### EXTRACTED RECORDS ###
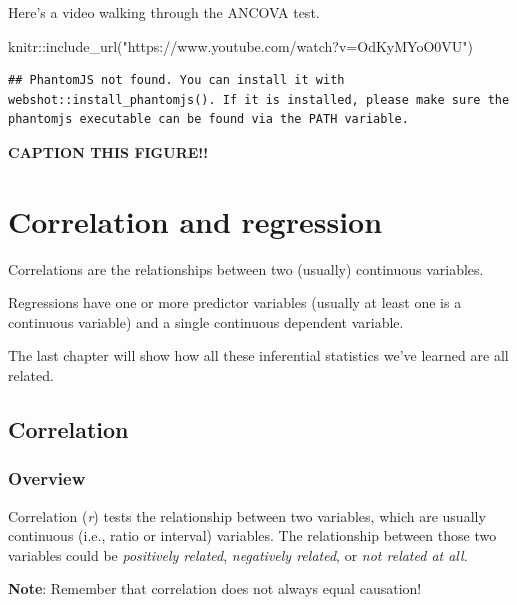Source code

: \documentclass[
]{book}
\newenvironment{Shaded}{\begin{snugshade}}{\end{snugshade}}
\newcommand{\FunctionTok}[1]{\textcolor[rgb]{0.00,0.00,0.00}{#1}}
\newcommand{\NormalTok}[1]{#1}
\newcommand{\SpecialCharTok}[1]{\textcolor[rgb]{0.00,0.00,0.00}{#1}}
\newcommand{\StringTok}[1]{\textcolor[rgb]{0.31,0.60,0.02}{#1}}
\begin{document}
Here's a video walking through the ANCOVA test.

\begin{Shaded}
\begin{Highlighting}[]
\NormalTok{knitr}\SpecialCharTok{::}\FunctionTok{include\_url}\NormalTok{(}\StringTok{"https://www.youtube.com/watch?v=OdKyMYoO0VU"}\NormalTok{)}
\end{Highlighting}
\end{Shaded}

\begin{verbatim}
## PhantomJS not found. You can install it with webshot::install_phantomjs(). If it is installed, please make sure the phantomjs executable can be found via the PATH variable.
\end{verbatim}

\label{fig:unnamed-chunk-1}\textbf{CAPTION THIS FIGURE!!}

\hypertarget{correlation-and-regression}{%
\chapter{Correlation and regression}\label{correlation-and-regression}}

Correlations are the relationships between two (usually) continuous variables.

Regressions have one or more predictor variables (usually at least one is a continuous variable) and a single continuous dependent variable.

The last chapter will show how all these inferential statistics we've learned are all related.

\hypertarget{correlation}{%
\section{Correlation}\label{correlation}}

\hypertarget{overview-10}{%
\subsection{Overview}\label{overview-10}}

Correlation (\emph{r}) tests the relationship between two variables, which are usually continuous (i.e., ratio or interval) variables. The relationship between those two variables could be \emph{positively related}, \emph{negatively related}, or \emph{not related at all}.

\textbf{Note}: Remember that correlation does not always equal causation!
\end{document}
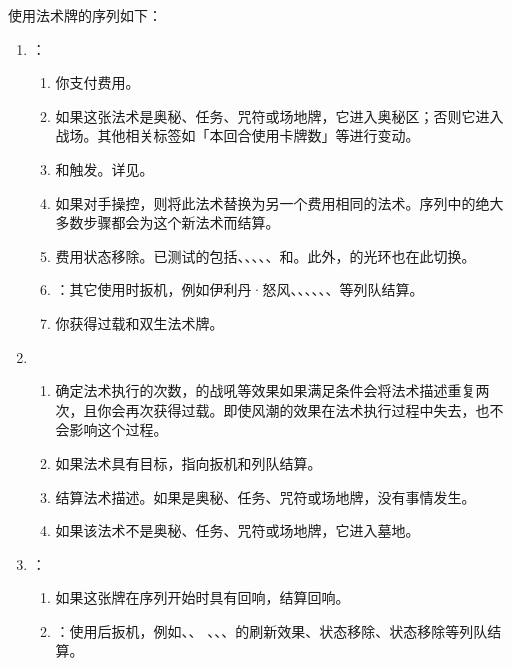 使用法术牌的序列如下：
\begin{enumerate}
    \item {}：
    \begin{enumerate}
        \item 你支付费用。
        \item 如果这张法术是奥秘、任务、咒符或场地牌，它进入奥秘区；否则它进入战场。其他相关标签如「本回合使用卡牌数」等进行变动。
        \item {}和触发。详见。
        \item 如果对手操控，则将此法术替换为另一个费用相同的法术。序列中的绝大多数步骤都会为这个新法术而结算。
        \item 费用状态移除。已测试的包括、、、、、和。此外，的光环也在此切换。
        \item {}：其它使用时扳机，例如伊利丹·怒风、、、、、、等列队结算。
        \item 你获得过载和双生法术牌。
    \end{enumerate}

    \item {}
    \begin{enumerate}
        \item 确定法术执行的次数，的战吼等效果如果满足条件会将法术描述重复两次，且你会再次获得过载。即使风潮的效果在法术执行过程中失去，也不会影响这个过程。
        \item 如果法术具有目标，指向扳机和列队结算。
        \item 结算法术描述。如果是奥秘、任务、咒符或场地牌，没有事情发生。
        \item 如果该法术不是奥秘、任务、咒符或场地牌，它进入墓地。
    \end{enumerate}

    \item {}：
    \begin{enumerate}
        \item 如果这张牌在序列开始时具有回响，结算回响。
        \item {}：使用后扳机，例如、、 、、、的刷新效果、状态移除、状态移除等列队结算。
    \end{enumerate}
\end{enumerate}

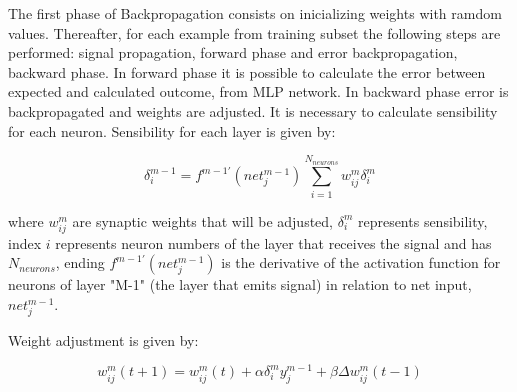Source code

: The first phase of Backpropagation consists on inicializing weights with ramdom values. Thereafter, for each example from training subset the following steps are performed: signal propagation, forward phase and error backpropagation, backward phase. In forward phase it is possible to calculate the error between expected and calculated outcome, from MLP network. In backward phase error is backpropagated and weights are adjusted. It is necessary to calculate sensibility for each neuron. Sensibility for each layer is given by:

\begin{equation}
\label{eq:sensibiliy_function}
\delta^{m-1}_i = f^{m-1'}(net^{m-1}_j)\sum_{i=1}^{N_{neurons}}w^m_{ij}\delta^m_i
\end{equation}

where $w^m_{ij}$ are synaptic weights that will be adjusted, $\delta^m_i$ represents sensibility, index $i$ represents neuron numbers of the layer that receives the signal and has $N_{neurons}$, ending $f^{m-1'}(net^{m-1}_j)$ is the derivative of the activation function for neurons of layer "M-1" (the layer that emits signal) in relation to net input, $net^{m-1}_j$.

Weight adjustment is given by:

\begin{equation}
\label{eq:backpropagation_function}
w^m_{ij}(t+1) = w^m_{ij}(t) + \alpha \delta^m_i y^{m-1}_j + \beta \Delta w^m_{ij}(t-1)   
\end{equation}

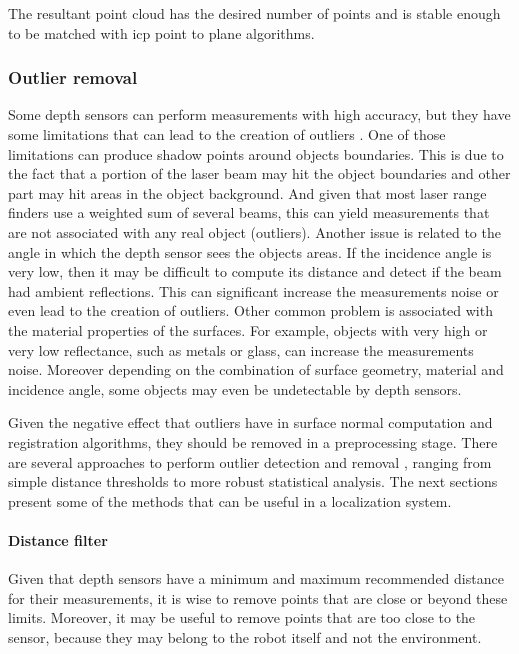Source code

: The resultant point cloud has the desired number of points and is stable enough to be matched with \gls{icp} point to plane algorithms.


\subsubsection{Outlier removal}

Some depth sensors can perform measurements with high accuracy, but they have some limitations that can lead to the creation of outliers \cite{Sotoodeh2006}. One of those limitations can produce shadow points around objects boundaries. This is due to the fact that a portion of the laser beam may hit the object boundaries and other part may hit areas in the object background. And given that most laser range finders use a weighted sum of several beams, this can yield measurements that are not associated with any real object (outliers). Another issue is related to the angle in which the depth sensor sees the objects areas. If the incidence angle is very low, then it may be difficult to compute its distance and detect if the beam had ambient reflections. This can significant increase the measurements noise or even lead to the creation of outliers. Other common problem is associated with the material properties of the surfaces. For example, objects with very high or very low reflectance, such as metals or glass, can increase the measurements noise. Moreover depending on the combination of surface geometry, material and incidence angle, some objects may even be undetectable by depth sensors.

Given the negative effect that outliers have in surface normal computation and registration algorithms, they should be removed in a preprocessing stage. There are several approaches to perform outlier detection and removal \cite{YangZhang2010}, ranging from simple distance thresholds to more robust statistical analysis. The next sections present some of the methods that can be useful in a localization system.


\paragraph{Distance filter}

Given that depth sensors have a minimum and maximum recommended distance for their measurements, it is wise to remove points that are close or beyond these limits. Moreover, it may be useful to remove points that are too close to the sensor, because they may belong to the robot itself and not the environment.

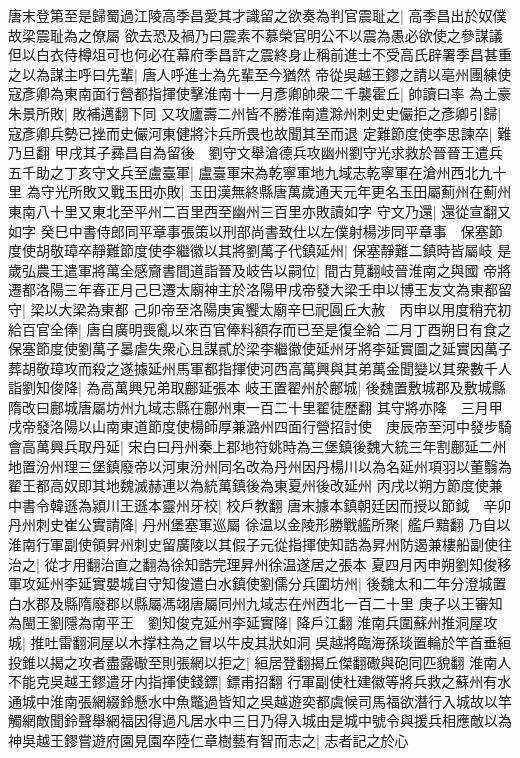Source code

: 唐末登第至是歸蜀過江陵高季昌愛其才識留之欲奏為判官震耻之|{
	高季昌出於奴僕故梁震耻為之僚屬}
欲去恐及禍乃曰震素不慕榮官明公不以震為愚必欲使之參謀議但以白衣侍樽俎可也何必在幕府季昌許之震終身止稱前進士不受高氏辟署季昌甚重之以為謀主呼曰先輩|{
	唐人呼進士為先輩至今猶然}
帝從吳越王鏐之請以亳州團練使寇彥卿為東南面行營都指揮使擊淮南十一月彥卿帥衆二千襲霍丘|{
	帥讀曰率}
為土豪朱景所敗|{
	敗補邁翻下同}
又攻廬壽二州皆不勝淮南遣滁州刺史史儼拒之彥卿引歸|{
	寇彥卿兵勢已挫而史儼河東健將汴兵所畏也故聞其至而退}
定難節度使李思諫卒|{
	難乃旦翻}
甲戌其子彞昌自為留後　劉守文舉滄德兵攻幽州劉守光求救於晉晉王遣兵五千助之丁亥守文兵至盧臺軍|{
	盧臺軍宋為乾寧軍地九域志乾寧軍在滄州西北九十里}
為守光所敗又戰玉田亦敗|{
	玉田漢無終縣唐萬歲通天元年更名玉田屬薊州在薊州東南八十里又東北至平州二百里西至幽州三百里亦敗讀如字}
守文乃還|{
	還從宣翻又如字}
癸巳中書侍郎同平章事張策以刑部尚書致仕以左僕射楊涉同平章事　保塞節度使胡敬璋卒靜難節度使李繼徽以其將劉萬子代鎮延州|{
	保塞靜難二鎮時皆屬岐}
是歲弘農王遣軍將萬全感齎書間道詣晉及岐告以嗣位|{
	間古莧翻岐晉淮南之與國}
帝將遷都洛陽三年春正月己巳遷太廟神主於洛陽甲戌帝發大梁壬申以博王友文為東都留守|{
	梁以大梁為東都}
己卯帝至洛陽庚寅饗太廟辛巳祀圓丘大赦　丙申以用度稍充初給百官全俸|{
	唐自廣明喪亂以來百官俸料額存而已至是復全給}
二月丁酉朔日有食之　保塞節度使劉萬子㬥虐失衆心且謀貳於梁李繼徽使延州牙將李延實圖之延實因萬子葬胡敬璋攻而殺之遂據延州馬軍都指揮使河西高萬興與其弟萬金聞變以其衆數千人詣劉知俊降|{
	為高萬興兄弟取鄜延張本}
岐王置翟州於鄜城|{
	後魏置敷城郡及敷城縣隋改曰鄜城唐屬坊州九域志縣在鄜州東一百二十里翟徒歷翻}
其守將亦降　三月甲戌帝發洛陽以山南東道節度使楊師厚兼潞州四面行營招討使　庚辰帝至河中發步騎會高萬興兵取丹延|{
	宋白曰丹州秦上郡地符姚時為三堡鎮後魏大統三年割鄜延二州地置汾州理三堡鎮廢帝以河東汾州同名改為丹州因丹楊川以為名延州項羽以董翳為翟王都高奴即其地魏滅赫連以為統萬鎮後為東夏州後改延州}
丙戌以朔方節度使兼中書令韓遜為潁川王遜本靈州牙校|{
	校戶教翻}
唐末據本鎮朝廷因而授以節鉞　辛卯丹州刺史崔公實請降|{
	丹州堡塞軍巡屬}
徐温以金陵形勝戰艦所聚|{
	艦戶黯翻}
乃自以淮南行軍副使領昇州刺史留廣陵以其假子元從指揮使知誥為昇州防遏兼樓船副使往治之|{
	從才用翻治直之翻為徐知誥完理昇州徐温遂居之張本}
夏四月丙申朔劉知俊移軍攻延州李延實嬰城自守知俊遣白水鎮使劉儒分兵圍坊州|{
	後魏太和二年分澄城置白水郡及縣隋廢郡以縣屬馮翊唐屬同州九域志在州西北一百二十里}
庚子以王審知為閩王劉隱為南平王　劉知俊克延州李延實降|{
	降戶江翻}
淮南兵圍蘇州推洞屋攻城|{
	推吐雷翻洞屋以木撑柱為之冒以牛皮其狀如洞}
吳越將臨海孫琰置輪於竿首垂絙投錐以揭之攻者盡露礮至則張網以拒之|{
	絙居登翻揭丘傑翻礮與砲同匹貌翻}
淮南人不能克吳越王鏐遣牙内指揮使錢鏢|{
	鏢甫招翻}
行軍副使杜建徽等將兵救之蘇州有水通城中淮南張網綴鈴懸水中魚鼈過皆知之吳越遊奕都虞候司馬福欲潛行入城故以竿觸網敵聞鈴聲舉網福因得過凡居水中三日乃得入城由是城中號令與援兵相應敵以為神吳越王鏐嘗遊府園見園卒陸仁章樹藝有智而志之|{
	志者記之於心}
###
WORK INSTRUCTION
Based on the records above, how many lines hold the string "FunctionTok"? Answer with the number by itself.

SOLUTION TO THE EXERCISE
2